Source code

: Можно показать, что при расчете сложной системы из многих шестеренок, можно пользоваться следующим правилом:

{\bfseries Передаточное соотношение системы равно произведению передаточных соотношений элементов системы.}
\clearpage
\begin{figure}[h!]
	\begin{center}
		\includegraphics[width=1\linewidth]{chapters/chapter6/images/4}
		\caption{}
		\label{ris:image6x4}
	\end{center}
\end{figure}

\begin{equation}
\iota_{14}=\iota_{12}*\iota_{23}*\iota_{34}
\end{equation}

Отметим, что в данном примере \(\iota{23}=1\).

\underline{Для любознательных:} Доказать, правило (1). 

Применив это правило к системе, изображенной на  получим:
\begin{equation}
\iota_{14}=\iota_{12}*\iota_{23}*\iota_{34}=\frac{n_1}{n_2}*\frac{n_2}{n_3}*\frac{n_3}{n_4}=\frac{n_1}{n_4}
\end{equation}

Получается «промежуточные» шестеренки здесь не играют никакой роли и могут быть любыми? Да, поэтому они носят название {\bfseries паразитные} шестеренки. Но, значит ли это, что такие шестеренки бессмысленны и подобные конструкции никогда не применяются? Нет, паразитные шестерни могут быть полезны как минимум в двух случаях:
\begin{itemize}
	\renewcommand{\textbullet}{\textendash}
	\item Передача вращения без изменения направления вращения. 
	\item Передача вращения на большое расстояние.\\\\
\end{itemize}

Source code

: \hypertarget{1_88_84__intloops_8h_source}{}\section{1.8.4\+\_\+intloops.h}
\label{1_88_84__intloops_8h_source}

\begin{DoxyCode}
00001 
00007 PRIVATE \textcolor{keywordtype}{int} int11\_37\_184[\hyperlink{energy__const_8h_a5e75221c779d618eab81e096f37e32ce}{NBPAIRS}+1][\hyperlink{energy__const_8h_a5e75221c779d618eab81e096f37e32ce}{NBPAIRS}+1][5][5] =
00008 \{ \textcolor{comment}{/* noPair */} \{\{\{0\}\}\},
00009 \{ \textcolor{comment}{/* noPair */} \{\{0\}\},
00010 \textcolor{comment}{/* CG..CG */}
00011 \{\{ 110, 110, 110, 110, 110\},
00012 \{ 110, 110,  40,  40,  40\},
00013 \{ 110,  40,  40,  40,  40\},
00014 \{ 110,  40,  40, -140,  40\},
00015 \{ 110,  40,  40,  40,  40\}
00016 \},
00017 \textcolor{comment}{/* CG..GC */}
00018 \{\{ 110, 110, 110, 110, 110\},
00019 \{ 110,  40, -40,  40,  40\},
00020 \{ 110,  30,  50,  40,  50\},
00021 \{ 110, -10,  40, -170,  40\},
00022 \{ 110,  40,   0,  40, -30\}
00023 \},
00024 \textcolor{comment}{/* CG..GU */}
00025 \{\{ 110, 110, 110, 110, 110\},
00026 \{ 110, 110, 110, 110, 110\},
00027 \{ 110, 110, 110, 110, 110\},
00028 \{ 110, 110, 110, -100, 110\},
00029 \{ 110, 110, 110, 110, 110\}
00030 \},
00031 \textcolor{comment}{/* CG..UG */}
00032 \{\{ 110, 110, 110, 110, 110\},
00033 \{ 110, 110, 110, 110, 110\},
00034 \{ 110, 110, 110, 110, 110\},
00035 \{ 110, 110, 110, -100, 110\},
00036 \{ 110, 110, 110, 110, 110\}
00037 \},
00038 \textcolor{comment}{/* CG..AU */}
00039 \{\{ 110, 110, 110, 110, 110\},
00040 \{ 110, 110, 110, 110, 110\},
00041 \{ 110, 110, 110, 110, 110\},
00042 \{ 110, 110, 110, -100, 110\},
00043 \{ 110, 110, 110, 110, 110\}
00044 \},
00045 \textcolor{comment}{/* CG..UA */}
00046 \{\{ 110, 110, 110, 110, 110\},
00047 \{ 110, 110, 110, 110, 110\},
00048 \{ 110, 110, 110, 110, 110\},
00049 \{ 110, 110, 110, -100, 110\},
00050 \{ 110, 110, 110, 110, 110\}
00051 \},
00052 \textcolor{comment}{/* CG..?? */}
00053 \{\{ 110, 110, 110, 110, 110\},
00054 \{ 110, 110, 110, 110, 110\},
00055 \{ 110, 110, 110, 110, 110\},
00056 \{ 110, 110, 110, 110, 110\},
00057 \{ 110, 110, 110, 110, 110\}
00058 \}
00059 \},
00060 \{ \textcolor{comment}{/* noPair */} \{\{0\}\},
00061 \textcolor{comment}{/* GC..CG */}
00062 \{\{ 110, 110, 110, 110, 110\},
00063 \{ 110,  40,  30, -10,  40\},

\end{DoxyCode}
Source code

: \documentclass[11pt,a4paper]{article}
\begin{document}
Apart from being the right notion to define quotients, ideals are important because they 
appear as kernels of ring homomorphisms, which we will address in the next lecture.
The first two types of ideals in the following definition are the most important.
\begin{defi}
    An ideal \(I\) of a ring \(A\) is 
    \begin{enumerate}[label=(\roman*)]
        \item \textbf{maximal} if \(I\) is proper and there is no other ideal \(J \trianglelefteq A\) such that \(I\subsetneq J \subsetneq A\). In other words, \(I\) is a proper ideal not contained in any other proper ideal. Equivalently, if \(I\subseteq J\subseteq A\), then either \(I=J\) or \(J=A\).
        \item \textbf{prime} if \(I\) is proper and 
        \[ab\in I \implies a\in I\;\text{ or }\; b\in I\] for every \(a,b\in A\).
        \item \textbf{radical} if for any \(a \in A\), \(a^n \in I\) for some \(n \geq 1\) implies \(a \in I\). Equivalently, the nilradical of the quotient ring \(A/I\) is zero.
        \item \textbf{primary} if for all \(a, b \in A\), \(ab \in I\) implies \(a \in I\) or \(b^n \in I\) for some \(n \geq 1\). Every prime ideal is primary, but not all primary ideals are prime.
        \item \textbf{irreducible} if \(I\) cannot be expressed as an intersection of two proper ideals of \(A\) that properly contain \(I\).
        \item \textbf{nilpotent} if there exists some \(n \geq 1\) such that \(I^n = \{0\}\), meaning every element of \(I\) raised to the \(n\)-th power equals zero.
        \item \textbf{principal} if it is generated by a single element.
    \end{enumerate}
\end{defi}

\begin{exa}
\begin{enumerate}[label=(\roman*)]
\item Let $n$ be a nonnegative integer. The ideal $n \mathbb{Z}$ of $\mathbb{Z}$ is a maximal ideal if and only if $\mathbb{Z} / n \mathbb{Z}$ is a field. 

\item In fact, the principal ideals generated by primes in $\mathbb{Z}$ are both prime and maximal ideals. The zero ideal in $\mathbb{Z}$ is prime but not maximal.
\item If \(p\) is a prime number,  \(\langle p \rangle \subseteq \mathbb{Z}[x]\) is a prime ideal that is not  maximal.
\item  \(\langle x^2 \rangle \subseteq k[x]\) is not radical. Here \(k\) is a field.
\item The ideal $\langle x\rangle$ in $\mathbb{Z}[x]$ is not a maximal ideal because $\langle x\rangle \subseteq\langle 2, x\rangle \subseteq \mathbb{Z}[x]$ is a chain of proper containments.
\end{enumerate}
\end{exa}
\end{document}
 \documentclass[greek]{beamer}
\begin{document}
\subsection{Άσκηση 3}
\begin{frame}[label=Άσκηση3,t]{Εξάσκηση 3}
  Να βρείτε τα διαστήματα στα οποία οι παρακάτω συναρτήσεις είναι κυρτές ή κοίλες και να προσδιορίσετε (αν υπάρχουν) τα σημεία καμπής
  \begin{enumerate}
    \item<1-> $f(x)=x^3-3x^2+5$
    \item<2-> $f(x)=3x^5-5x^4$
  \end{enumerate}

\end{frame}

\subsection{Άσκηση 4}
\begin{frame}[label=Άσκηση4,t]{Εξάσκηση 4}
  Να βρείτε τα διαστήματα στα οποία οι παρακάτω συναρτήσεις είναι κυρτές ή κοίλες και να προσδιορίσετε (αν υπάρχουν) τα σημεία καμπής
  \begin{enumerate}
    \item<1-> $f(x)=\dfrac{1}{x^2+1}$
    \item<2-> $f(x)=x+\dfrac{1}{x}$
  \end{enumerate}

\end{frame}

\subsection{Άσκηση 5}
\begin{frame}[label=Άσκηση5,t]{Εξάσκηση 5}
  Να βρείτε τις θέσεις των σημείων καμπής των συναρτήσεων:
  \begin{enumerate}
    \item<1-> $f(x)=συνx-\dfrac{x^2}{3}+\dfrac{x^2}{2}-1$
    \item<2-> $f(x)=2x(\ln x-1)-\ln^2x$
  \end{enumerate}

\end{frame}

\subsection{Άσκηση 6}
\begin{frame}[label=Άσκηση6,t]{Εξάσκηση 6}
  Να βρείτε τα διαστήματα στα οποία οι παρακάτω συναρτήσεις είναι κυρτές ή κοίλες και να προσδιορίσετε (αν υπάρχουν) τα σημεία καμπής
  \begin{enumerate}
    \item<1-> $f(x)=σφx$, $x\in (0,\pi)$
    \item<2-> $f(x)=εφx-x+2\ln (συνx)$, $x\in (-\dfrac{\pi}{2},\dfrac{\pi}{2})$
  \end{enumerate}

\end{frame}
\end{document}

- - - - -

Gather every line from the listing above in which the word "textcolor" appears.

00007 PRIVATE \textcolor{keywordtype}{int} int11\_37\_184[\hyperlink{energy__const_8h_a5e75221c779d618eab81e096f37e32ce}{NBPAIRS}+1][\hyperlink{energy__const_8h_a5e75221c779d618eab81e096f37e32ce}{NBPAIRS}+1][5][5] =
00008 \{ \textcolor{comment}{/* noPair */} \{\{\{0\}\}\},
00009 \{ \textcolor{comment}{/* noPair */} \{\{0\}\},
00010 \textcolor{comment}{/* CG..CG */}
00017 \textcolor{comment}{/* CG..GC */}
00024 \textcolor{comment}{/* CG..GU */}
00031 \textcolor{comment}{/* CG..UG */}
00038 \textcolor{comment}{/* CG..AU */}
00045 \textcolor{comment}{/* CG..UA */}
00052 \textcolor{comment}{/* CG..?? */}
00060 \{ \textcolor{comment}{/* noPair */} \{\{0\}\},
00061 \textcolor{comment}{/* GC..CG */}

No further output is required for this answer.